"In ordinary language, logic is the reasoning used to reach a conclusion from a set of assumptions."
Here's a thought:
Make a report, and you're applying logic. Accounting reports have assumptions, market reports assumes, even the simplest of reports applies some logic to the raw data. Then you discuss it with more logic applied, and finally you act.
When decisions or actions goes wrong it does not have to be bad raw data, it's probably due to wrong assumptions.
In real life, as in a corporation, you will have two layers of assumptions - one layer delivered within a report, then another layer from analysis and discussions. If the first set of assumptions is bad, the second round of logic will be worthless.
Now, any modern corporation is completely dependent on reports. And the software systems delivers, with masses of preset features - aka reports and analysis, aka logic applied.

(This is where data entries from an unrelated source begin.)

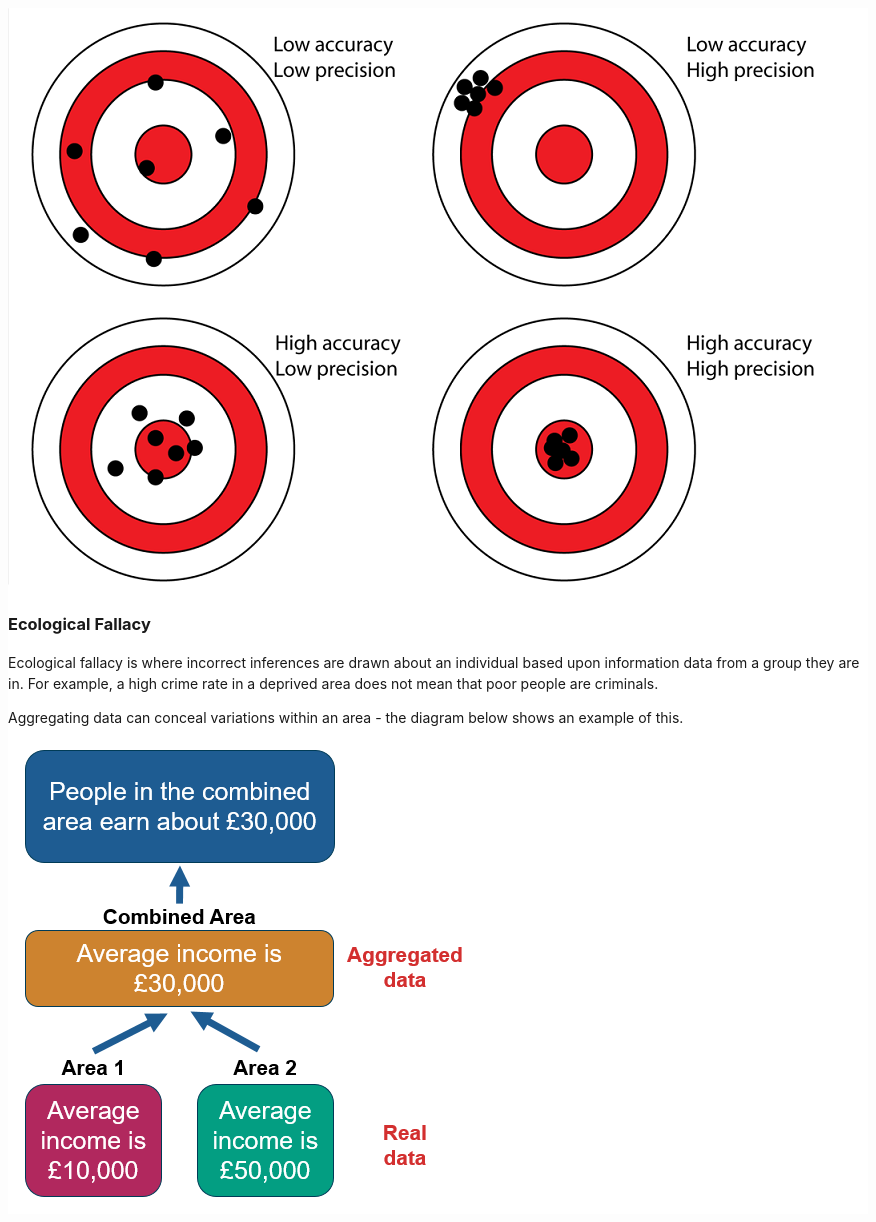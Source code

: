![Examples of targets showing combinations of high and low precision and accuracy data.](https://github.com/ONSgeo/geospatial-training/blob/master/_docs/practical_geog_and_stats/accuracyprecision.png?raw=true)

### Ecological Fallacy
Ecological fallacy is where incorrect inferences are drawn about an individual based upon information data from a group they are in. For example, a high crime rate in a deprived area does not mean that poor people are criminals. 

Aggregating data can conceal variations within an area - the diagram below shows an example of this.

![Ecological fallacy where individual data on income is averaged to draw an incorrect inference about an area.](https://github.com/ONSgeo/geospatial-training/blob/master/_docs/practical_geog_and_stats/ecological.PNG?raw=true)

Thus the modern corporation lays its decisions, actions and future in the hand of the logic and its assumptions delivered by software companies. Same logic as used by their competitor to add insult to injury.
Is that what you wanted when you installed that nice efficient enterprise software package? Guess not.

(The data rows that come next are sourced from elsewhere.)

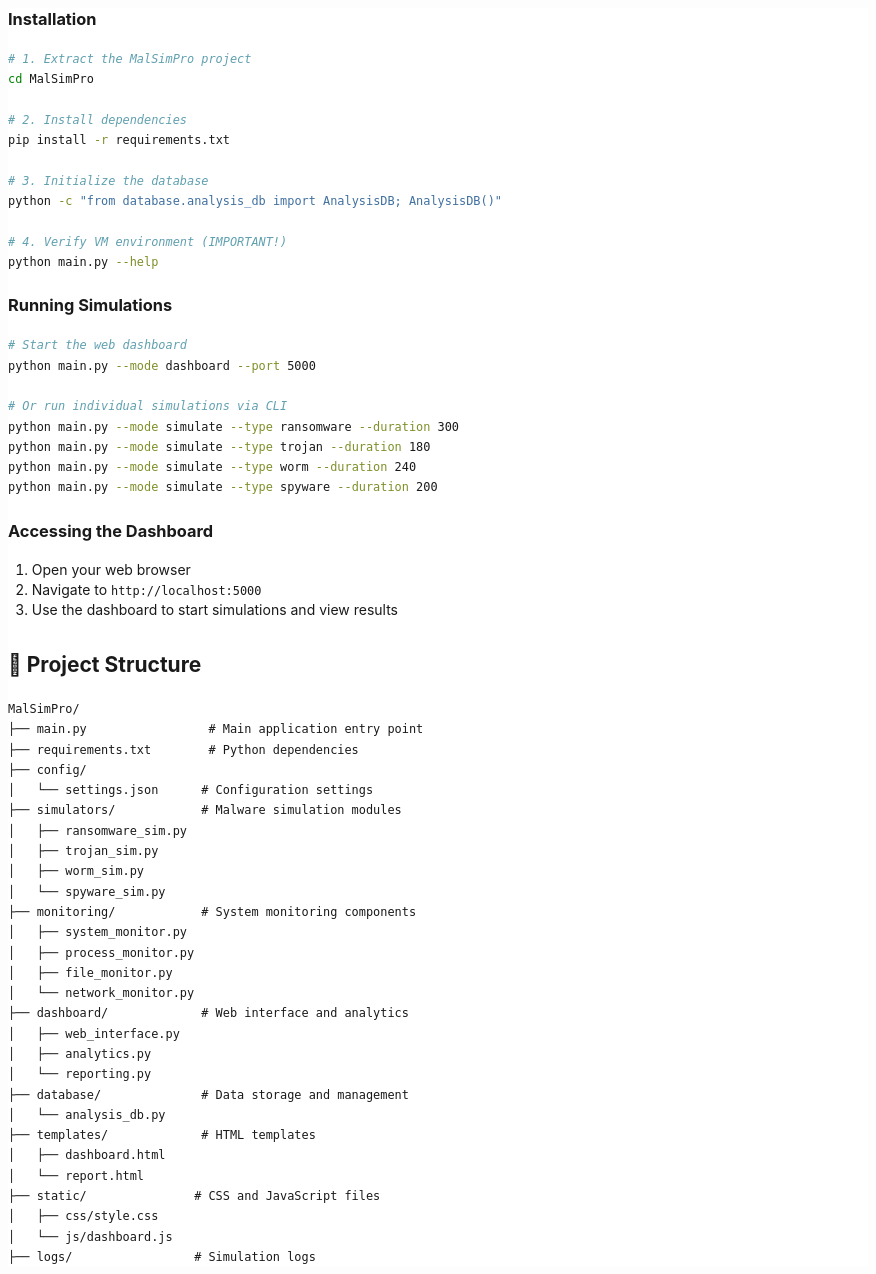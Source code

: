### Installation
```bash
# 1. Extract the MalSimPro project
cd MalSimPro

# 2. Install dependencies
pip install -r requirements.txt

# 3. Initialize the database
python -c "from database.analysis_db import AnalysisDB; AnalysisDB()"

# 4. Verify VM environment (IMPORTANT!)
python main.py --help
```

### Running Simulations
```bash
# Start the web dashboard
python main.py --mode dashboard --port 5000

# Or run individual simulations via CLI
python main.py --mode simulate --type ransomware --duration 300
python main.py --mode simulate --type trojan --duration 180
python main.py --mode simulate --type worm --duration 240
python main.py --mode simulate --type spyware --duration 200
```

### Accessing the Dashboard
1. Open your web browser
2. Navigate to `http://localhost:5000`
3. Use the dashboard to start simulations and view results

## 📁 Project Structure

```
MalSimPro/
├── main.py                 # Main application entry point
├── requirements.txt        # Python dependencies
├── config/
│   └── settings.json      # Configuration settings
├── simulators/            # Malware simulation modules
│   ├── ransomware_sim.py
│   ├── trojan_sim.py
│   ├── worm_sim.py
│   └── spyware_sim.py
├── monitoring/            # System monitoring components
│   ├── system_monitor.py
│   ├── process_monitor.py
│   ├── file_monitor.py
│   └── network_monitor.py
├── dashboard/             # Web interface and analytics
│   ├── web_interface.py
│   ├── analytics.py
│   └── reporting.py
├── database/              # Data storage and management
│   └── analysis_db.py
├── templates/             # HTML templates
│   ├── dashboard.html
│   └── report.html
├── static/               # CSS and JavaScript files
│   ├── css/style.css
│   └── js/dashboard.js
├── logs/                 # Simulation logs
```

Should you put up with such side-effects? You shouldn't.
Rip out that preset logic and take control, apply your own logic all the way, and be different to boot!
Split the logic and the information, leave the logic (aka report generation templates) to the individual enterprise. No more preset report templates, no more report features - demand a feature where you can define the minutest details and assumptions that goes into a report.

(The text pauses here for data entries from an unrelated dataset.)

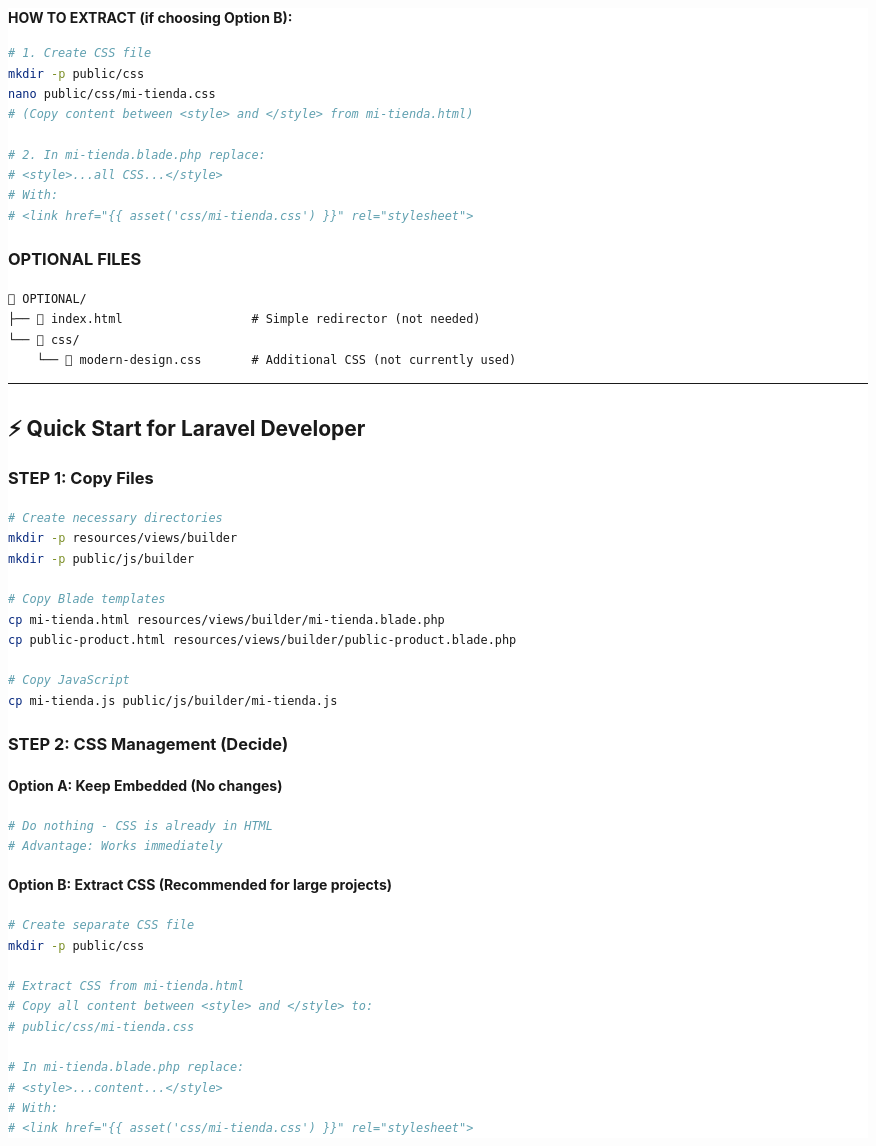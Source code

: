 **HOW TO EXTRACT (if choosing Option B):**
```bash
# 1. Create CSS file
mkdir -p public/css
nano public/css/mi-tienda.css
# (Copy content between <style> and </style> from mi-tienda.html)

# 2. In mi-tienda.blade.php replace:
# <style>...all CSS...</style>
# With:
# <link href="{{ asset('css/mi-tienda.css') }}" rel="stylesheet">
```

### **OPTIONAL FILES**
```
📂 OPTIONAL/
├── 📄 index.html                  # Simple redirector (not needed)
└── 📂 css/
    └── 📄 modern-design.css       # Additional CSS (not currently used)
```

---

## ⚡ Quick Start for Laravel Developer

### **STEP 1: Copy Files**
```bash
# Create necessary directories
mkdir -p resources/views/builder
mkdir -p public/js/builder

# Copy Blade templates  
cp mi-tienda.html resources/views/builder/mi-tienda.blade.php
cp public-product.html resources/views/builder/public-product.blade.php

# Copy JavaScript
cp mi-tienda.js public/js/builder/mi-tienda.js
```

### **STEP 2: CSS Management (Decide)**

#### **Option A: Keep Embedded (No changes)**
```bash
# Do nothing - CSS is already in HTML
# Advantage: Works immediately
```

#### **Option B: Extract CSS (Recommended for large projects)**
```bash
# Create separate CSS file
mkdir -p public/css

# Extract CSS from mi-tienda.html
# Copy all content between <style> and </style> to:
# public/css/mi-tienda.css

# In mi-tienda.blade.php replace:
# <style>...content...</style>
# With:
# <link href="{{ asset('css/mi-tienda.css') }}" rel="stylesheet">
```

That way a corporation have at least a spitting chance to make independent decisions, even something creative and may I add, something right for them?
While this makes perfect sense it immediately raises several questions for me:
if we keep ALL the underlying data without filtering, does that not, in itself, create some new problems of both storage and more importantly, concrete descriptions of the data itself which are able to change over time as the company shifts products, people, strategy, geography etc?
Are companies prepared for this, and indeed, would they ever bother? (whatever happended to that "datamining" buzz from years ago anyway? ;)
And how do companies, especially those lacking in approprite resources, apply their own logic and most importantly, test that logic. The one thing the big packages tend to do (I assume) is test their standard logic "products" although thousands upon thousands of companies are taking that on trust for the most part.
It would seem then, that the business logic might best be applied as a set of modules that are open to scrutiny and modification... like an open source library for business based on some underlying knowledge of how the data is stored (sounds like XML to me but I'm no expert)
an open set of tools would allow different sets of logic and assumptions (sometimes very creative assumptions in accounting in particular) to be applied. A company in one geography with one regulatory environment could then simply download the template for a company subject to other constraints, logic and assumptions and compare like-for-like (damn I wish I had THAT power in business school, let alone real business... would have saved das of spreadsheet agony ;)
Posted by: Doug | March 17, 2005 at 16:02
Doug,
yes, you're right, data volume would increase - but if that is a problem? I think not as storage costs is rather cheap. But it will stress cpu and database efficiency as the data have to be kept in raw form and manipulated real-time if one wants to be true to concept.
That would be an issue of software architecture, and solvable I'm sure.
And, new rules and regulations increasingly requires that raw data is kept. Take the Basel II regulations for financial institutions - seven years of transactions have to be kept, not only the summaries and reports as today. The big system suppliers are thus racking up new income streams as they struggle to cope. Good post at Cardboard Spaceship about SAP here: http://hnewlands.typepad.com/cardboard_spaceship/2005/02/lawmakers_know_.html
That I suspect will strain the systems built on a keep-only-the-manipulated data philosophy! Bloated gets obese.
Ahh, and description of data! Why not a single ID? Should I suspect falling into the trap of have-to-apply-logic here - as in using tree structures? OODB fixes most of that issue, and tags of course. Have to apply same principles of raw data, no logic applied all the way to the bottom or else you will loose - as you rightly pointed out!
And I do agree, heartily so, that building all logic from bottom is a chore - but does not a corporation have any logic by itself? Perhaps something closer to their true values and meaning and ideas and people than that delivered by outsiders (including templates)?
I think it will be more of a question of finding these values and meanings and distill the assumptions that lies therein!